Ele listou algumas das principais especificidades do FIDC no caso do varejo.
                        
                                                                    
- Acesso limitado às cotas sêniores
 O investidor de varejo só pode aplicar nessas cotas, que têm prioridade no recebimento dos pagamentos e menor exposição ao risco. Ele não pode investir nas cotas subordinadas, que absorvem eventuais perdas da carteira.
- Restrições de alavancagem e concentração
 A CVM impõe limites mais rígidos de concentração de risco por cedente e por devedor, justamente para evitar exposição excessiva em um único crédito.

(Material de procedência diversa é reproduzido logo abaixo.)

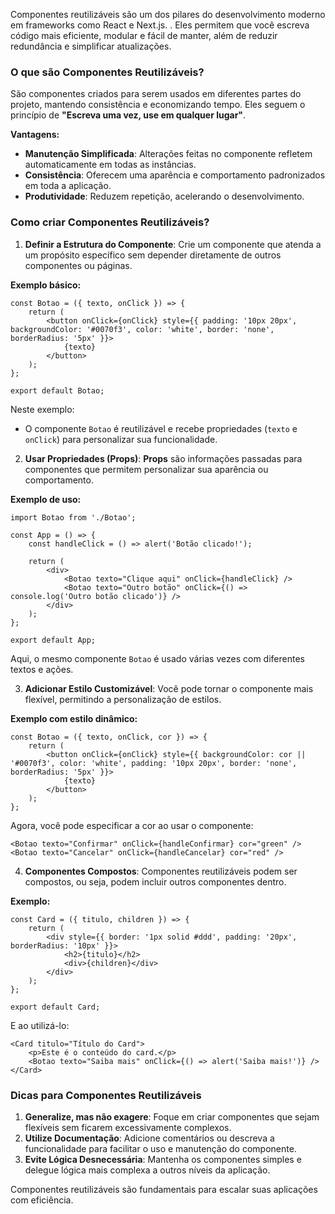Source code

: Componentes reutilizáveis são um dos pilares do desenvolvimento moderno em frameworks como React e Next.js. . Eles permitem que você escreva código mais eficiente, modular e fácil de manter, além de reduzir redundância e simplificar atualizações.

### **O que são Componentes Reutilizáveis?**

São componentes criados para serem usados em diferentes partes do projeto, mantendo consistência e economizando tempo. Eles seguem o princípio de **"Escreva uma vez, use em qualquer lugar"**.

**Vantagens:**
- **Manutenção Simplificada**: Alterações feitas no componente refletem automaticamente em todas as instâncias.
- **Consistência**: Oferecem uma aparência e comportamento padronizados em toda a aplicação.
- **Produtividade**: Reduzem repetição, acelerando o desenvolvimento.

### **Como criar Componentes Reutilizáveis?**

1. **Definir a Estrutura do Componente**: Crie um componente que atenda a um propósito específico sem depender diretamente de outros componentes ou páginas.

**Exemplo básico:**

```
const Botao = ({ texto, onClick }) => {
    return (
        <button onClick={onClick} style={{ padding: '10px 20px', backgroundColor: '#0070f3', color: 'white', border: 'none', borderRadius: '5px' }}>
            {texto}
        </button>
    );
};

export default Botao;
```

Neste exemplo:

- O componente `Botao` é reutilizável e recebe propriedades (`texto` e `onClick`) para personalizar sua funcionalidade.

2. **Usar Propriedades (Props)**: **Props** são informações passadas para componentes que permitem personalizar sua aparência ou comportamento.

**Exemplo de uso:**

```
import Botao from './Botao';

const App = () => {
    const handleClick = () => alert('Botão clicado!');

    return (
        <div>
            <Botao texto="Clique aqui" onClick={handleClick} />
            <Botao texto="Outro botão" onClick={() => console.log('Outro botão clicado')} />
        </div>
    );
};

export default App;
```

Aqui, o mesmo componente `Botao` é usado várias vezes com diferentes textos e ações.

3. **Adicionar Estilo Customizável**: Você pode tornar o componente mais flexível, permitindo a personalização de estilos.

**Exemplo com estilo dinâmico:**

```
const Botao = ({ texto, onClick, cor }) => {
    return (
        <button onClick={onClick} style={{ backgroundColor: cor || '#0070f3', color: 'white', padding: '10px 20px', border: 'none', borderRadius: '5px' }}>
            {texto}
        </button>
    );
};
```

Agora, você pode especificar a cor ao usar o componente:

```
<Botao texto="Confirmar" onClick={handleConfirmar} cor="green" />
<Botao texto="Cancelar" onClick={handleCancelar} cor="red" />
```

4. **Componentes Compostos**: Componentes reutilizáveis podem ser compostos, ou seja, podem incluir outros componentes dentro.

**Exemplo:**

```
const Card = ({ titulo, children }) => {
    return (
        <div style={{ border: '1px solid #ddd', padding: '20px', borderRadius: '10px' }}>
            <h2>{titulo}</h2>
            <div>{children}</div>
        </div>
    );
};

export default Card;
```

E ao utilizá-lo:

```
<Card titulo="Título do Card">
    <p>Este é o conteúdo do card.</p>
    <Botao texto="Saiba mais" onClick={() => alert('Saiba mais!')} />
</Card>
```

### **Dicas para Componentes Reutilizáveis**

1. **Generalize, mas não exagere**: Foque em criar componentes que sejam flexíveis sem ficarem excessivamente complexos.
2. **Utilize Documentação**: Adicione comentários ou descreva a funcionalidade para facilitar o uso e manutenção do componente.
3. **Evite Lógica Desnecessária**: Mantenha os componentes simples e delegue lógica mais complexa a outros níveis da aplicação.

Componentes reutilizáveis são fundamentais para escalar suas aplicações com eficiência.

- Regras de transparência reforçadas
 Os FIDCs abertos ao público de varejo precisam seguir padrões mais altos de divulgação de informações, auditoria independente e governança, permitindo ao investidor acompanhar a performance e a composição da carteira com mais clareza.
- Custódia e gestão supervisionadas
 A estrutura do fundo deve envolver administradores e custodiante registrados na CVM, o que garante controle sobre o fluxo financeiro e o cumprimento das regras de lastro.